IRA Rollover Guidance Issued: IRS Will Follow the Tax Court


To settle the question of whether the limitation on rolling over one IRA per year under Sec. 408(d)(3)(B) applies to taxpayers on an aggregate basis or on an IRA-by-IRA basis, the IRS announced it will follow the Tax Court’s recent decision in Bobrow, T.C. Memo. 2014-21, applying the rule on an aggregate basis, meaning no matter how many IRAs a taxpayer has, the taxpayer is limited to one rollover per year (Announcement 2014-15).

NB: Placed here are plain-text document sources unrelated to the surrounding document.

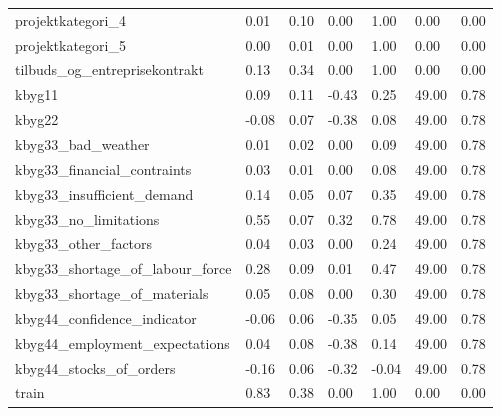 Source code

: \begin{landscape}
\begin{longtable}[h!]{lllllll}
projektkategori_4 & 0.01 & 0.10 & 0.00 & 1.00 & 0.00 & 0.00 \\
projektkategori_5 & 0.00 & 0.01 & 0.00 & 1.00 & 0.00 & 0.00 \\
tilbuds_og_entreprisekontrakt & 0.13 & 0.34 & 0.00 & 1.00 & 0.00 & 0.00 \\
kbyg11 & 0.09 & 0.11 & -0.43 & 0.25 & 49.00 & 0.78 \\
kbyg22 & -0.08 & 0.07 & -0.38 & 0.08 & 49.00 & 0.78 \\
kbyg33_bad_weather & 0.01 & 0.02 & 0.00 & 0.09 & 49.00 & 0.78 \\
kbyg33_financial_contraints & 0.03 & 0.01 & 0.00 & 0.08 & 49.00 & 0.78 \\
kbyg33_insufficient_demand & 0.14 & 0.05 & 0.07 & 0.35 & 49.00 & 0.78 \\
kbyg33_no_limitations & 0.55 & 0.07 & 0.32 & 0.78 & 49.00 & 0.78 \\
kbyg33_other_factors & 0.04 & 0.03 & 0.00 & 0.24 & 49.00 & 0.78 \\
kbyg33_shortage_of_labour_force & 0.28 & 0.09 & 0.01 & 0.47 & 49.00 & 0.78 \\
kbyg33_shortage_of_materials & 0.05 & 0.08 & 0.00 & 0.30 & 49.00 & 0.78 \\
kbyg44_confidence_indicator & -0.06 & 0.06 & -0.35 & 0.05 & 49.00 & 0.78 \\
kbyg44_employment_expectations & 0.04 & 0.08 & -0.38 & 0.14 & 49.00 & 0.78 \\
kbyg44_stocks_of_orders & -0.16 & 0.06 & -0.32 & -0.04 & 49.00 & 0.78 \\
train & 0.83 & 0.38 & 0.00 & 1.00 & 0.00 & 0.00 \\
\end{longtable}\end{landscape}
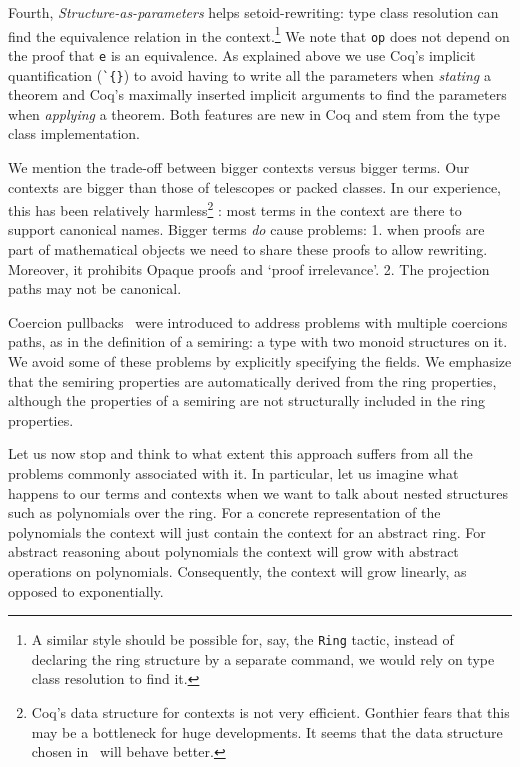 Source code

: \documentclass[a4paper,10pt,runningheads]{llncs}
\begin{document}
Fourth, \emph{Structure-as-parameters} helps setoid-rewriting: type class resolution
can find the equivalence relation in the context.\footnote{
A similar style should be possible for, say, the \lstinline|Ring| tactic, instead of
declaring the ring structure by a separate command, we would rely on type class resolution to find it.}
We note that \lstinline|op| does not depend on the proof that \lstinline|e| is an equivalence. As explained above we use Coq's implicit quantification (\lstinline|`{}|) to avoid having to write all the parameters when \emph{stating} a theorem and Coq's maximally inserted implicit arguments to find the parameters when \emph{applying} a theorem. Both features are new in Coq and stem from the type class implementation.

We mention the trade-off between bigger contexts versus bigger terms. Our contexts are bigger than
those of telescopes or packed classes. In our experience, this has been relatively
harmless\footnote{Coq's data structure for contexts is not very efficient. Gonthier fears that this
may be a bottleneck for huge developments. It seems that the data structure chosen
in~\cite{asperti2009compact} will behave better.}%
: most terms in the context are there to support canonical names. Bigger terms
\emph{do} cause problems: 1. when proofs are part of mathematical objects we need to share these
proofs to allow rewriting. Moreover, it prohibits Opaque proofs and `proof irrelevance'. 2. The
projection paths may not be canonical.

Coercion pullbacks~\cite{Hints} were introduced to address problems with multiple coercions paths,
as in the definition of a semiring: a type with two monoid structures on it. We avoid some
of these problems by explicitly specifying the fields. We emphasize that the semiring properties are
automatically derived from the ring properties, although the properties of a semiring are not
structurally included in the ring properties.

Let us now stop and think to what extent this approach suffers from all the problems commonly
associated with it. In particular, let us imagine what happens to our terms and contexts when we
want to talk about nested structures such as polynomials over the ring. For a concrete
representation of the polynomials the context will just contain the context for an abstract ring.
For abstract reasoning about polynomials the context will grow with abstract operations on
polynomials. Consequently, the context will grow linearly, as opposed to exponentially.
\end{document}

While applying the rule on an aggregate basis had been the IRS’s litigating position in Bobrow, it contrasts with current IRS guidance found in Prop. Regs. Sec. 1.408-4(b)(4)(ii) and IRS Publication 590, Individual Retirement Arrangements (IRAs), which provide that the limitation is applied on an IRA-by-IRA basis. The IRS also announced that it intends to withdraw the proposed regulation and issue new regulations that follow the Tax Court’s interpretation of the law and apply the limitation on an aggregate basis. It will also revise Publication 590 to the extent needed to reflect that interpretation.

Sec. 408(d)(3)(A)(i) permits a tax-free rollover of funds in a taxpayer’s IRA as long as the amount distributed to a taxpayer is paid into an IRA for the taxpayer’s benefit within 60 days, subject to the one-rollover-per-year limit of Sec. 408(d)(3)(B). The Tax Court in Bobrow held that the taxpayer, who had made more than one rollover from more than one IRA during the tax year, was taxable on the full amount of the second rollover.

Because the IRS has received comments that its new stance will require IRA trustees to change their procedures for making IRA rollovers and their IRA disclosure documents, the new rules, when they are issued, will not apply to rollovers made before Jan. 1, 2015.

The IRS noted that these new rules will not affect an IRA owner’s ability to transfer funds from one IRA trustee to another (as opposed to the taxpayer’s getting a check and making the transfer himself or herself) because those transactions are not considered rollovers under Rev. Rul. 78-406 and therefore are not subject to the one-a-year limit.